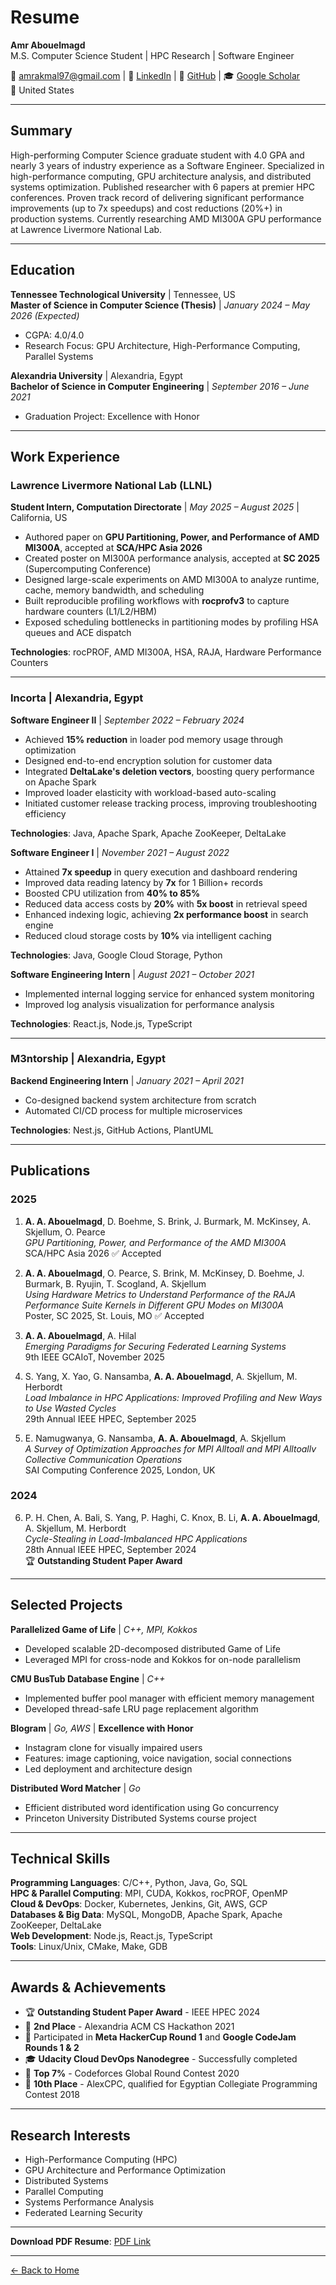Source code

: # Resume

**Amr Abouelmagd**  
M.S. Computer Science Student | HPC Research | Software Engineer

📧 amrakmal97@gmail.com | 💼 [LinkedIn](https://linkedin.com/in/amroakmal) | 🐙 [GitHub](https://github.com/amroakmal) | 🎓 [Google Scholar](https://scholar.google.com)  
📍 United States

---

## Summary

High-performing Computer Science graduate student with 4.0 GPA and nearly 3 years of industry experience as a Software Engineer. Specialized in high-performance computing, GPU architecture analysis, and distributed systems optimization. Published researcher with 6 papers at premier HPC conferences. Proven track record of delivering significant performance improvements (up to 7x speedups) and cost reductions (20%+) in production systems. Currently researching AMD MI300A GPU performance at Lawrence Livermore National Lab.

---

## Education

**Tennessee Technological University** | Tennessee, US  
**Master of Science in Computer Science (Thesis)** | *January 2024 – May 2026 (Expected)*
- CGPA: 4.0/4.0
- Research Focus: GPU Architecture, High-Performance Computing, Parallel Systems

**Alexandria University** | Alexandria, Egypt  
**Bachelor of Science in Computer Engineering** | *September 2016 – June 2021*
- Graduation Project: Excellence with Honor

---

## Work Experience

### Lawrence Livermore National Lab (LLNL)
**Student Intern, Computation Directorate** | *May 2025 – August 2025* | California, US

- Authored paper on **GPU Partitioning, Power, and Performance of AMD MI300A**, accepted at **SCA/HPC Asia 2026**
- Created poster on MI300A performance analysis, accepted at **SC 2025** (Supercomputing Conference)
- Designed large-scale experiments on AMD MI300A to analyze runtime, cache, memory bandwidth, and scheduling
- Built reproducible profiling workflows with **rocprofv3** to capture hardware counters (L1/L2/HBM)
- Exposed scheduling bottlenecks in partitioning modes by profiling HSA queues and ACE dispatch

**Technologies**: rocPROF, AMD MI300A, HSA, RAJA, Hardware Performance Counters

---

### Incorta | Alexandria, Egypt

**Software Engineer II** | *September 2022 – February 2024*

- Achieved **15% reduction** in loader pod memory usage through optimization
- Designed end-to-end encryption solution for customer data
- Integrated **DeltaLake's deletion vectors**, boosting query performance on Apache Spark
- Improved loader elasticity with workload-based auto-scaling
- Initiated customer release tracking process, improving troubleshooting efficiency

**Technologies**: Java, Apache Spark, Apache ZooKeeper, DeltaLake

**Software Engineer I** | *November 2021 – August 2022*

- Attained **7x speedup** in query execution and dashboard rendering
- Improved data reading latency by **7x** for 1 Billion+ records
- Boosted CPU utilization from **40% to 85%**
- Reduced data access costs by **20%** with **5x boost** in retrieval speed
- Enhanced indexing logic, achieving **2x performance boost** in search engine
- Reduced cloud storage costs by **10%** via intelligent caching

**Technologies**: Java, Google Cloud Storage, Python

**Software Engineering Intern** | *August 2021 – October 2021*

- Implemented internal logging service for enhanced system monitoring
- Improved log analysis visualization for performance analysis

**Technologies**: React.js, Node.js, TypeScript

---

### M3ntorship | Alexandria, Egypt
**Backend Engineering Intern** | *January 2021 – April 2021*

- Co-designed backend system architecture from scratch
- Automated CI/CD process for multiple microservices

**Technologies**: Nest.js, GitHub Actions, PlantUML

---

## Publications

### 2025

1. **A. A. Abouelmagd**, D. Boehme, S. Brink, J. Burmark, M. McKinsey, A. Skjellum, O. Pearce  
   *GPU Partitioning, Power, and Performance of the AMD MI300A*  
   SCA/HPC Asia 2026 ✅ Accepted

2. **A. A. Abouelmagd**, O. Pearce, S. Brink, M. McKinsey, D. Boehme, J. Burmark, B. Ryujin, T. Scogland, A. Skjellum  
   *Using Hardware Metrics to Understand Performance of the RAJA Performance Suite Kernels in Different GPU Modes on MI300A*  
   Poster, SC 2025, St. Louis, MO ✅ Accepted

3. **A. A. Abouelmagd**, A. Hilal  
   *Emerging Paradigms for Securing Federated Learning Systems*  
   9th IEEE GCAIoT, November 2025

4. S. Yang, X. Yao, G. Nansamba, **A. A. Abouelmagd**, A. Skjellum, M. Herbordt  
   *Load Imbalance in HPC Applications: Improved Profiling and New Ways to Use Wasted Cycles*  
   29th Annual IEEE HPEC, September 2025

5. E. Namugwanya, G. Nansamba, **A. A. Abouelmagd**, A. Skjellum  
   *A Survey of Optimization Approaches for MPI Alltoall and MPI Alltoallv Collective Communication Operations*  
   SAI Computing Conference 2025, London, UK

### 2024

6. P. H. Chen, A. Bali, S. Yang, P. Haghi, C. Knox, B. Li, **A. A. Abouelmagd**, A. Skjellum, M. Herbordt  
   *Cycle-Stealing in Load-Imbalanced HPC Applications*  
   28th Annual IEEE HPEC, September 2024  
   🏆 **Outstanding Student Paper Award**

---

## Selected Projects

**Parallelized Game of Life** | *C++, MPI, Kokkos*
- Developed scalable 2D-decomposed distributed Game of Life
- Leveraged MPI for cross-node and Kokkos for on-node parallelism

**CMU BusTub Database Engine** | *C++*
- Implemented buffer pool manager with efficient memory management
- Developed thread-safe LRU page replacement algorithm

**Blogram** | *Go, AWS* | **Excellence with Honor**
- Instagram clone for visually impaired users
- Features: image captioning, voice navigation, social connections
- Led deployment and architecture design

**Distributed Word Matcher** | *Go*
- Efficient distributed word identification using Go concurrency
- Princeton University Distributed Systems course project

---

## Technical Skills

**Programming Languages**: C/C++, Python, Java, Go, SQL  
**HPC & Parallel Computing**: MPI, CUDA, Kokkos, rocPROF, OpenMP  
**Cloud & DevOps**: Docker, Kubernetes, Jenkins, Git, AWS, GCP  
**Databases & Big Data**: MySQL, MongoDB, Apache Spark, Apache ZooKeeper, DeltaLake  
**Web Development**: Node.js, React.js, TypeScript  
**Tools**: Linux/Unix, CMake, Make, GDB

---

## Awards & Achievements

- 🏆 **Outstanding Student Paper Award** - IEEE HPEC 2024
- 🥈 **2nd Place** - Alexandria ACM CS Hackathon 2021
- 🎯 Participated in **Meta HackerCup Round 1** and **Google CodeJam Rounds 1 & 2**
- 🎓 **Udacity Cloud DevOps Nanodegree** - Successfully completed
- 🌟 **Top 7%** - Codeforces Global Round Contest 2020
- 🥉 **10th Place** - AlexCPC, qualified for Egyptian Collegiate Programming Contest 2018

---

## Research Interests

- High-Performance Computing (HPC)
- GPU Architecture and Performance Optimization
- Distributed Systems
- Parallel Computing
- Systems Performance Analysis
- Federated Learning Security

---

**Download PDF Resume**: [PDF Link](#)

---

[← Back to Home](./home.md)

Directions:
Please reproduce the listing word for word, but only from the line that contains "- Developed thread-safe" to its last line, inclusive.

Response area:
- Developed thread-safe LRU page replacement algorithm

**Blogram** | *Go, AWS* | **Excellence with Honor**
- Instagram clone for visually impaired users
- Features: image captioning, voice navigation, social connections
- Led deployment and architecture design

**Distributed Word Matcher** | *Go*
- Efficient distributed word identification using Go concurrency
- Princeton University Distributed Systems course project

---

## Technical Skills

**Programming Languages**: C/C++, Python, Java, Go, SQL  
**HPC & Parallel Computing**: MPI, CUDA, Kokkos, rocPROF, OpenMP  
**Cloud & DevOps**: Docker, Kubernetes, Jenkins, Git, AWS, GCP  
**Databases & Big Data**: MySQL, MongoDB, Apache Spark, Apache ZooKeeper, DeltaLake  
**Web Development**: Node.js, React.js, TypeScript  
**Tools**: Linux/Unix, CMake, Make, GDB

---

## Awards & Achievements

- 🏆 **Outstanding Student Paper Award** - IEEE HPEC 2024
- 🥈 **2nd Place** - Alexandria ACM CS Hackathon 2021
- 🎯 Participated in **Meta HackerCup Round 1** and **Google CodeJam Rounds 1 & 2**
- 🎓 **Udacity Cloud DevOps Nanodegree** - Successfully completed
- 🌟 **Top 7%** - Codeforces Global Round Contest 2020
- 🥉 **10th Place** - AlexCPC, qualified for Egyptian Collegiate Programming Contest 2018

---

## Research Interests

- High-Performance Computing (HPC)
- GPU Architecture and Performance Optimization
- Distributed Systems
- Parallel Computing
- Systems Performance Analysis
- Federated Learning Security

---

**Download PDF Resume**: [PDF Link](#)

---

[← Back to Home](./home.md)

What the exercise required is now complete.